§ **Exercise goal**
All records after this line are to be returned verbatim.

§ **Entries shown**
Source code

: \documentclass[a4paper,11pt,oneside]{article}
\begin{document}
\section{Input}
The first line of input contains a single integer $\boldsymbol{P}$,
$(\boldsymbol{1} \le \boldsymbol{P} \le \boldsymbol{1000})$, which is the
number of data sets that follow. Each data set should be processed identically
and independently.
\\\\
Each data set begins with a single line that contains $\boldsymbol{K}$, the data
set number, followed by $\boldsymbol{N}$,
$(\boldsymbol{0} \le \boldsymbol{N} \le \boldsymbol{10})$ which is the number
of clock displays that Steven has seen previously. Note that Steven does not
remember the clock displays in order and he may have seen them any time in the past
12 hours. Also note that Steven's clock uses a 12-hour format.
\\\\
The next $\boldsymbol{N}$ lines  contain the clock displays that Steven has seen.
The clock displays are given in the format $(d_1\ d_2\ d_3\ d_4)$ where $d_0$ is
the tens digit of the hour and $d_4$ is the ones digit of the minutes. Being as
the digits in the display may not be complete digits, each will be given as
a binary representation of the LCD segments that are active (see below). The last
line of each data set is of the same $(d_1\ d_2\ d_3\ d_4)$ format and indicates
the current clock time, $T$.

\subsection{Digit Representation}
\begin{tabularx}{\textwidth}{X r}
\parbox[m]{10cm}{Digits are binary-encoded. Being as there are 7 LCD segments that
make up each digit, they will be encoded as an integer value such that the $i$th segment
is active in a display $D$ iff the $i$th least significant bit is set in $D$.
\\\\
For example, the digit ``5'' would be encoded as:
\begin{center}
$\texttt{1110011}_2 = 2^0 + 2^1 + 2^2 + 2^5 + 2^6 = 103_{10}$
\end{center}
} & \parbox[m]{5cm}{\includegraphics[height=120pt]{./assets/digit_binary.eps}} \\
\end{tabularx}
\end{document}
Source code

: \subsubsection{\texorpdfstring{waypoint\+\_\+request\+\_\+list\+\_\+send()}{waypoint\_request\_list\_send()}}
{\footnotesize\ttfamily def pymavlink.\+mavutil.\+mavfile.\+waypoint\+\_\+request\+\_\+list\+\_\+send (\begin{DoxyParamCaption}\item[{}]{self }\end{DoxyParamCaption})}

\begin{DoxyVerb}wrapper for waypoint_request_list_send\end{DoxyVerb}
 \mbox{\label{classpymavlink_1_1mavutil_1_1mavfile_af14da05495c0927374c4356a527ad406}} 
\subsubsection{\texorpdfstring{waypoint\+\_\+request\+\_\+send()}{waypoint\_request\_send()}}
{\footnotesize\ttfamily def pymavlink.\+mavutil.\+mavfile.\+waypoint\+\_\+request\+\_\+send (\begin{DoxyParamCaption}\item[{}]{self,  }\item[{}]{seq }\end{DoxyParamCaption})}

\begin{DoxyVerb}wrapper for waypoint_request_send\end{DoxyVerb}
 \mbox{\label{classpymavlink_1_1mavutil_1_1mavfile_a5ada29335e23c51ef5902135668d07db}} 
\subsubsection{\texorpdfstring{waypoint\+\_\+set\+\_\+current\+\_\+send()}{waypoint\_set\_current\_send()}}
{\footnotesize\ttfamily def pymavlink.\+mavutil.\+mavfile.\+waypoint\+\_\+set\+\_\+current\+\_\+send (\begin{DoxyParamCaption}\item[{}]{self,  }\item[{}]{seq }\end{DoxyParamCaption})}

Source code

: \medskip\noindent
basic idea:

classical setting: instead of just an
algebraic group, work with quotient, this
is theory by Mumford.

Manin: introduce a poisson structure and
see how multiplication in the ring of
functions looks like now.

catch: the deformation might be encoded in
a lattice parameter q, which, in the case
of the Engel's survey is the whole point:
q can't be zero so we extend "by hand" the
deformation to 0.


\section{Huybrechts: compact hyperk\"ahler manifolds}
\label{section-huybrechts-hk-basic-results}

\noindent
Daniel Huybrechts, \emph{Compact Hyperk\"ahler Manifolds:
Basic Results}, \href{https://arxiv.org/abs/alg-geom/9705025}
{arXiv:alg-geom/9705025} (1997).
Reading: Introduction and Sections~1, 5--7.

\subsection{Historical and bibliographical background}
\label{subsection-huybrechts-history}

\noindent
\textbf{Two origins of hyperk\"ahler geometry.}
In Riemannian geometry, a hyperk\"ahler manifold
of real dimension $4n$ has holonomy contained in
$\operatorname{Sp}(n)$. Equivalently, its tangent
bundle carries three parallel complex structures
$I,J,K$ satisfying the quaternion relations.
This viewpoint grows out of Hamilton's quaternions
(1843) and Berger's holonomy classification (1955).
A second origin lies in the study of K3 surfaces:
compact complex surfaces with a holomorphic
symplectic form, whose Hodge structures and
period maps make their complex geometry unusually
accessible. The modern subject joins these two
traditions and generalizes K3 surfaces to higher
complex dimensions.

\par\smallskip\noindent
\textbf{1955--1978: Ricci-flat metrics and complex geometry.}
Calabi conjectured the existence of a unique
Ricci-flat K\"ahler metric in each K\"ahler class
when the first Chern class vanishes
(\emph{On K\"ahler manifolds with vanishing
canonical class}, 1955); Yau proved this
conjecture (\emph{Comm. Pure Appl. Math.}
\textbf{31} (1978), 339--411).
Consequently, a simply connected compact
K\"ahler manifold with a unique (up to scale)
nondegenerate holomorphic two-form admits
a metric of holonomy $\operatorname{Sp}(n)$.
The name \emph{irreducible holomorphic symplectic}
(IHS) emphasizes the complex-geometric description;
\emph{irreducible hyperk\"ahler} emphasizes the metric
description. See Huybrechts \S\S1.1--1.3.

§ **Result**
Source code

: \documentclass[a4paper,11pt,oneside]{article}
\begin{document}
\section{Input}
The first line of input contains a single integer $\boldsymbol{P}$,
$(\boldsymbol{1} \le \boldsymbol{P} \le \boldsymbol{1000})$, which is the
number of data sets that follow. Each data set should be processed identically
and independently.
\\\\
Each data set begins with a single line that contains $\boldsymbol{K}$, the data
set number, followed by $\boldsymbol{N}$,
$(\boldsymbol{0} \le \boldsymbol{N} \le \boldsymbol{10})$ which is the number
of clock displays that Steven has seen previously. Note that Steven does not
remember the clock displays in order and he may have seen them any time in the past
12 hours. Also note that Steven's clock uses a 12-hour format.
\\\\
The next $\boldsymbol{N}$ lines  contain the clock displays that Steven has seen.
The clock displays are given in the format $(d_1\ d_2\ d_3\ d_4)$ where $d_0$ is
the tens digit of the hour and $d_4$ is the ones digit of the minutes. Being as
the digits in the display may not be complete digits, each will be given as
a binary representation of the LCD segments that are active (see below). The last
line of each data set is of the same $(d_1\ d_2\ d_3\ d_4)$ format and indicates
the current clock time, $T$.

\subsection{Digit Representation}
\begin{tabularx}{\textwidth}{X r}
\parbox[m]{10cm}{Digits are binary-encoded. Being as there are 7 LCD segments that
make up each digit, they will be encoded as an integer value such that the $i$th segment
is active in a display $D$ iff the $i$th least significant bit is set in $D$.
\\\\
For example, the digit ``5'' would be encoded as:
\begin{center}
$\texttt{1110011}_2 = 2^0 + 2^1 + 2^2 + 2^5 + 2^6 = 103_{10}$
\end{center}
} & \parbox[m]{5cm}{\includegraphics[height=120pt]{./assets/digit_binary.eps}} \\
\end{tabularx}
\end{document}
Source code

: \subsubsection{\texorpdfstring{waypoint\+\_\+request\+\_\+list\+\_\+send()}{waypoint\_request\_list\_send()}}
{\footnotesize\ttfamily def pymavlink.\+mavutil.\+mavfile.\+waypoint\+\_\+request\+\_\+list\+\_\+send (\begin{DoxyParamCaption}\item[{}]{self }\end{DoxyParamCaption})}

\begin{DoxyVerb}wrapper for waypoint_request_list_send\end{DoxyVerb}
 \mbox{\label{classpymavlink_1_1mavutil_1_1mavfile_af14da05495c0927374c4356a527ad406}} 
\subsubsection{\texorpdfstring{waypoint\+\_\+request\+\_\+send()}{waypoint\_request\_send()}}
{\footnotesize\ttfamily def pymavlink.\+mavutil.\+mavfile.\+waypoint\+\_\+request\+\_\+send (\begin{DoxyParamCaption}\item[{}]{self,  }\item[{}]{seq }\end{DoxyParamCaption})}

\begin{DoxyVerb}wrapper for waypoint_request_send\end{DoxyVerb}
 \mbox{\label{classpymavlink_1_1mavutil_1_1mavfile_a5ada29335e23c51ef5902135668d07db}} 
\subsubsection{\texorpdfstring{waypoint\+\_\+set\+\_\+current\+\_\+send()}{waypoint\_set\_current\_send()}}
{\footnotesize\ttfamily def pymavlink.\+mavutil.\+mavfile.\+waypoint\+\_\+set\+\_\+current\+\_\+send (\begin{DoxyParamCaption}\item[{}]{self,  }\item[{}]{seq }\end{DoxyParamCaption})}

Source code

: \medskip\noindent
basic idea:

classical setting: instead of just an
algebraic group, work with quotient, this
is theory by Mumford.

Manin: introduce a poisson structure and
see how multiplication in the ring of
functions looks like now.

catch: the deformation might be encoded in
a lattice parameter q, which, in the case
of the Engel's survey is the whole point:
q can't be zero so we extend "by hand" the
deformation to 0.


\section{Huybrechts: compact hyperk\"ahler manifolds}
\label{section-huybrechts-hk-basic-results}

\noindent
Daniel Huybrechts, \emph{Compact Hyperk\"ahler Manifolds:
Basic Results}, \href{https://arxiv.org/abs/alg-geom/9705025}
{arXiv:alg-geom/9705025} (1997).
Reading: Introduction and Sections~1, 5--7.

\subsection{Historical and bibliographical background}
\label{subsection-huybrechts-history}

\noindent
\textbf{Two origins of hyperk\"ahler geometry.}
In Riemannian geometry, a hyperk\"ahler manifold
of real dimension $4n$ has holonomy contained in
$\operatorname{Sp}(n)$. Equivalently, its tangent
bundle carries three parallel complex structures
$I,J,K$ satisfying the quaternion relations.
This viewpoint grows out of Hamilton's quaternions
(1843) and Berger's holonomy classification (1955).
A second origin lies in the study of K3 surfaces:
compact complex surfaces with a holomorphic
symplectic form, whose Hodge structures and
period maps make their complex geometry unusually
accessible. The modern subject joins these two
traditions and generalizes K3 surfaces to higher
complex dimensions.

\par\smallskip\noindent
\textbf{1955--1978: Ricci-flat metrics and complex geometry.}
Calabi conjectured the existence of a unique
Ricci-flat K\"ahler metric in each K\"ahler class
when the first Chern class vanishes
(\emph{On K\"ahler manifolds with vanishing
canonical class}, 1955); Yau proved this
conjecture (\emph{Comm. Pure Appl. Math.}
\textbf{31} (1978), 339--411).
Consequently, a simply connected compact
K\"ahler manifold with a unique (up to scale)
nondegenerate holomorphic two-form admits
a metric of holonomy $\operatorname{Sp}(n)$.
The name \emph{irreducible holomorphic symplectic}
(IHS) emphasizes the complex-geometric description;
\emph{irreducible hyperk\"ahler} emphasizes the metric
description. See Huybrechts \S\S1.1--1.3.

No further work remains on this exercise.